Please see this interesting video presented at the Wharton Business Tech Conference by Stephen Elop of Microsoft about a vision of 2019. Of course the gadgets are amazing and all of the actors are very attractive and seem well-to-do. And that's what a vision of future ought to be. But it got me thinking about what was the common thread connecting all of the scenarios beyond the basic premise that by 2019 we'll be completely wired.
I believe it's all about finding things: information, your car, evidence of a medical condition, a product in a store, your bank balance, your friends, a restaurant and so on. And before you can find the things you want, you must decide what it is you wish to find. In other words you must define your search. If you accept that ongoing convergence of networks, computing, information storage, data management and most forms of communications that can use these tools provide the primary advantage of delivering information at blazing speeds, then we must ask how best to use this advantage.
There are two means of attacking this problem. Most strategies near as I can tell depend on at least some of both means.

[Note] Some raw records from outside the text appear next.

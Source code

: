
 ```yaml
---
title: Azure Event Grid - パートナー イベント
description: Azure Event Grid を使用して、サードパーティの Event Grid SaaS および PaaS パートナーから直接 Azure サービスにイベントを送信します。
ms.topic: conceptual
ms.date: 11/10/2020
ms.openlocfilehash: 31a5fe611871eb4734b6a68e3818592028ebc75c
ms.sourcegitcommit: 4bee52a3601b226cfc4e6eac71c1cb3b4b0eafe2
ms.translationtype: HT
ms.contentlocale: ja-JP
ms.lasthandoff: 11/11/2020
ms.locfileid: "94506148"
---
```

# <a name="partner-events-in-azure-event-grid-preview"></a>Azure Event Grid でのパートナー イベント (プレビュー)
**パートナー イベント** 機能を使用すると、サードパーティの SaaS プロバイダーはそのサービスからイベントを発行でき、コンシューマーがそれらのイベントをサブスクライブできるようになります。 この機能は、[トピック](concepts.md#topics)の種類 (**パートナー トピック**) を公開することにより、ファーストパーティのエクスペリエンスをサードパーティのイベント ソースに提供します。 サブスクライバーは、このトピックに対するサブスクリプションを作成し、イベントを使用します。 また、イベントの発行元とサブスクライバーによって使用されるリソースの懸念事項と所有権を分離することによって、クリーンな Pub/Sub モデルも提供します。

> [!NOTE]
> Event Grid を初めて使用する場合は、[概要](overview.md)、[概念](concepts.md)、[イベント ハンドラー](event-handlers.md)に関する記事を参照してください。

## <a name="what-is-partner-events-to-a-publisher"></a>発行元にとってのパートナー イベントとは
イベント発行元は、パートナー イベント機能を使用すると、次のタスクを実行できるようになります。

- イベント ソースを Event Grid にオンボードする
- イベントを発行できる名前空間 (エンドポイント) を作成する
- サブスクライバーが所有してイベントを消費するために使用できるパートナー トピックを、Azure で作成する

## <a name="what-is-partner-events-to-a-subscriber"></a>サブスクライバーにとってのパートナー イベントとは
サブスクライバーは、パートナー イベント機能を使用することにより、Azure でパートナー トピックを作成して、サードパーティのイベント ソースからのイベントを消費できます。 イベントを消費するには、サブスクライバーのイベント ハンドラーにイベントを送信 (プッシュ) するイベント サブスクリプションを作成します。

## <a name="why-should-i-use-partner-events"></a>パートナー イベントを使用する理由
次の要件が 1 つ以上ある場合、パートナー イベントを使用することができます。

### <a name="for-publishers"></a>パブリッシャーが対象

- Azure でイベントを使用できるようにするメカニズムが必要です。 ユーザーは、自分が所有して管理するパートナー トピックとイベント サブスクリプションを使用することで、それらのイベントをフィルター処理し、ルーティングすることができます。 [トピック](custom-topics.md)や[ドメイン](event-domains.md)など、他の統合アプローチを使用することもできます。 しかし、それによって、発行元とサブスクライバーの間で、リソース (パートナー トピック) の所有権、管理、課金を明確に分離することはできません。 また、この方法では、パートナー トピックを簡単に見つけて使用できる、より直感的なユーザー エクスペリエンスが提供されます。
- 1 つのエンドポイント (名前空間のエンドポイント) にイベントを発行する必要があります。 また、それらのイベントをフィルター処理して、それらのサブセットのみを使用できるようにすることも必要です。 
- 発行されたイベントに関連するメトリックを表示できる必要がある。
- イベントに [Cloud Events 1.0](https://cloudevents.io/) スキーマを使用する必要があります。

The things you're looking for must be cataloged in such a manner that they can be found and accessed by whatever system you're using. But the ideal system must also know a lot about you to cache the information you most likely would wish to find most often, how you prefer it to organized, when you want the information and how you wish it to be sent to you. It is this side of a search that I wonder about.
In many situations, an efficient search is one where the parameters of what you wish to find are very well defined. I don't mean exactly to the dotted 'i' or the crossed 't' but in a contextual basis that narrows your search to not the single best choice of what you're looking for but to the top 10 or 20 choices. Efficient searches would also build on the experience of prior searches. Various search engines strive to accomplish this based on very little information input from the searcher. But the vision of 2019 presented in this video will require a lot more input from the searcher to complete the real time, mobile and continuous searches the user would make as they go about there business in this brave new world.
So where is all of the information from the searcher side accumulated? Who stores this information, authorizes access and secures it? What rights do we sacrifice to gain such convenience and power of this world? Where will the line between our personal privacy and society's collective need to know be drawn in 2019? Now that's a video I'd like to see.